Writing in Accountancy Age (www.accountancyage.com) recently, Scott Barnes prompted firms to consider (the) “good M&A opportunities for those that are brave, as firms will need to look for mergers/partners given the long lasting nature of the recession and the very slow recovery.”
I don’t have any argument with that per se. Firms across professional services sectors should think deeply about how they secure the capability and how best to meet whatever objectives they have in a more (ahem) “difficult” economy.
But while some firms instinctively look for the “M&A button”, mergers or acquisitions themselves are of course fraught with risk and uncertainty and aren’t always the right answer. They can be protracted, there’s always the risk they don’t conclude successfully, and even if it happens, if the culture isn’t right or if there are other material obstacles, the net effect can be to reduce value and to be a long and painful distraction from securing core objectives.
So, what might be the right approach to determining if M&A is the right option to take? I’d suggest a two stage process.
1) Be very clear headed about the capabilities that you need at attain to reach your firm objectives (for example to grow billings or profitability by x%). Make sure this isn’t based on supposition but is about the skills, resources, market perception and other “assets” you need to have. Be diligent, challenge your assumptions and make sure you know this based on what the market thinks, not on what you guess…
2) Evaluate various strategic options to gain the improved capabilities you need. Mergers aren’t the only game in town necessarily. Other appropriate ones for the firm might be redeploying, alliances, recruitment, refocus/exit from some markets, organic building etc.
Review each option against 5 criteria (I mustn’t claim credit for these as Professor Tony Grundy, now of Henley and previously Cranfield School of Management defined them). There are a number of areas you should consider under each one, but in summary they are :
Strategic Attractiveness – How well does this fit in with what we really want, and what is important to the firm?
Implementation Difficulty – In other words, would the option be a reasonably easy thing to do (thus scoring highly) or will it involve a lot of time, additional resource, skills we don’t have a lot of, worry and sweat!
Financial Attractiveness – How much better (or worse) off do we think we’ll be with this option? What investments, other costs, and potential payback is involved?
Uncertainty and Risk – In summary, a blend of “what is the possibility that this could go wrong” and “how bad would it be if it did?”

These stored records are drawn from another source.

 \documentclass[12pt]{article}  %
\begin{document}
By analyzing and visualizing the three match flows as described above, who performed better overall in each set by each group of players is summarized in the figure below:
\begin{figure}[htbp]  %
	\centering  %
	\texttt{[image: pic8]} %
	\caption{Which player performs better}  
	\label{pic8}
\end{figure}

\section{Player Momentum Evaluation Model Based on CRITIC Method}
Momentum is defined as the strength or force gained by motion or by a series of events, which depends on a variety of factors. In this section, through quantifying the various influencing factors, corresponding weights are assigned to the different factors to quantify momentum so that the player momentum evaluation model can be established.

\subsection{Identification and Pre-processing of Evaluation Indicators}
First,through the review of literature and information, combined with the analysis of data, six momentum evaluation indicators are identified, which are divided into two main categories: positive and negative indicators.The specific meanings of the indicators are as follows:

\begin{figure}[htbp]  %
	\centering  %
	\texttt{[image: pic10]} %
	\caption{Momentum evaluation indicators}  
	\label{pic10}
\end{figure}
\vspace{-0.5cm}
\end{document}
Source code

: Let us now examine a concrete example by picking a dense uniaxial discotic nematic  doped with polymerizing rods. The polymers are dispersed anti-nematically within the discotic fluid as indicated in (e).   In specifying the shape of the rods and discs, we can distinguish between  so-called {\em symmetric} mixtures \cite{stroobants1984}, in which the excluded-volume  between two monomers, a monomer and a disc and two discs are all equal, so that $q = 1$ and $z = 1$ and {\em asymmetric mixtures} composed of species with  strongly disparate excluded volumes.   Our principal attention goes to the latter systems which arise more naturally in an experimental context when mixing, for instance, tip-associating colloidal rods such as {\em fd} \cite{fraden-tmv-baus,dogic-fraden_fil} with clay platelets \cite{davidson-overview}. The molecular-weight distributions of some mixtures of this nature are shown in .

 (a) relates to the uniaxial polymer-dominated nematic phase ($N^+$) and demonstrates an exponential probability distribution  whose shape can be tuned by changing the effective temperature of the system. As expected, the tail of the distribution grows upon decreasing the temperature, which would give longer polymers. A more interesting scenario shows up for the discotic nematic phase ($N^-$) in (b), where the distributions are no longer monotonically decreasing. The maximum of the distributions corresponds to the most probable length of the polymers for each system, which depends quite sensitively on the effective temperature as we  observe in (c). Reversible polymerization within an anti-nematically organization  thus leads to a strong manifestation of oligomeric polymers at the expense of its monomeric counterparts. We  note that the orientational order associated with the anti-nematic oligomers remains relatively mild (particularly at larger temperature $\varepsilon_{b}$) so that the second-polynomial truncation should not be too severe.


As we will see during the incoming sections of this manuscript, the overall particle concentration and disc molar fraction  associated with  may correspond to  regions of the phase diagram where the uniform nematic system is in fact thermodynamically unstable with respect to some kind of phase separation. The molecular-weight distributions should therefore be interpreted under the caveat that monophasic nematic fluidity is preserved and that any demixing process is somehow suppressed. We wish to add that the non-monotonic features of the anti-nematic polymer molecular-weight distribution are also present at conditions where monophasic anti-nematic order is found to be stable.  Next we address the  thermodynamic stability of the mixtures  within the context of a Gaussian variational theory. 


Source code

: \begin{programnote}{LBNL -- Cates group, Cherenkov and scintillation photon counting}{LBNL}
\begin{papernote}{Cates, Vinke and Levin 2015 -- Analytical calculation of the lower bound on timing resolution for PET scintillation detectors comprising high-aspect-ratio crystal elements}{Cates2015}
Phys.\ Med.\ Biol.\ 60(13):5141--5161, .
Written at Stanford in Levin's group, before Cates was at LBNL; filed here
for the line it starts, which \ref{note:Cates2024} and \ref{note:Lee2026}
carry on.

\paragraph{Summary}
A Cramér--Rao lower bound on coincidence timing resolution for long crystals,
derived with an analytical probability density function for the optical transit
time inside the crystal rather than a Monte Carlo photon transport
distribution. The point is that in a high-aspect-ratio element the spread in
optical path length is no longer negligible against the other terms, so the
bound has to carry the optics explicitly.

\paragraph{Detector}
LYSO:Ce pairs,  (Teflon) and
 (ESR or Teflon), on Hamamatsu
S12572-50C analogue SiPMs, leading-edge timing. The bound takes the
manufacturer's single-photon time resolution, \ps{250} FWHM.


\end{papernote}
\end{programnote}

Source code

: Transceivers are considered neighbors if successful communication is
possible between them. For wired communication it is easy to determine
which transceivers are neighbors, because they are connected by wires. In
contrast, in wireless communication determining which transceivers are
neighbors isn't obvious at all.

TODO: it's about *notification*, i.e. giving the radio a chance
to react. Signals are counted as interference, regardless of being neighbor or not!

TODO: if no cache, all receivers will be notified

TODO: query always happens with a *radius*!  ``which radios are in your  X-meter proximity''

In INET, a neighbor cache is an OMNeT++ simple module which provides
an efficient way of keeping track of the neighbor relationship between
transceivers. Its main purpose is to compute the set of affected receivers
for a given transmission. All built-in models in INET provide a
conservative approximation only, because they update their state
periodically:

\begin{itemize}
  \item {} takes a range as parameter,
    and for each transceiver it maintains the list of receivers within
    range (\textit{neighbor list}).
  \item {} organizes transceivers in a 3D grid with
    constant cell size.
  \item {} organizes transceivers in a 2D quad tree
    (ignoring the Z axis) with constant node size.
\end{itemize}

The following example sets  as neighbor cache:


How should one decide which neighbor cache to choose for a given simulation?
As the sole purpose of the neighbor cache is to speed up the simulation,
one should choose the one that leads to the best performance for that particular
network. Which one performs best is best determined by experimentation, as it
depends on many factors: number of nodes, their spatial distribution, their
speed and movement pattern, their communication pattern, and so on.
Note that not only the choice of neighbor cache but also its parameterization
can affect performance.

Stakeholder Acceptability – If fee earners, referrers, clients, shareholders, lenders think the option is fantastic, then the option scores highly. If it is very likely to result in valued partners or strategically important clients exiting, it doesn’t!
Thinking through both these areas in an honest and considered way, with an input from clients, and not just based on your best guess, is a much more powerful recipe for success.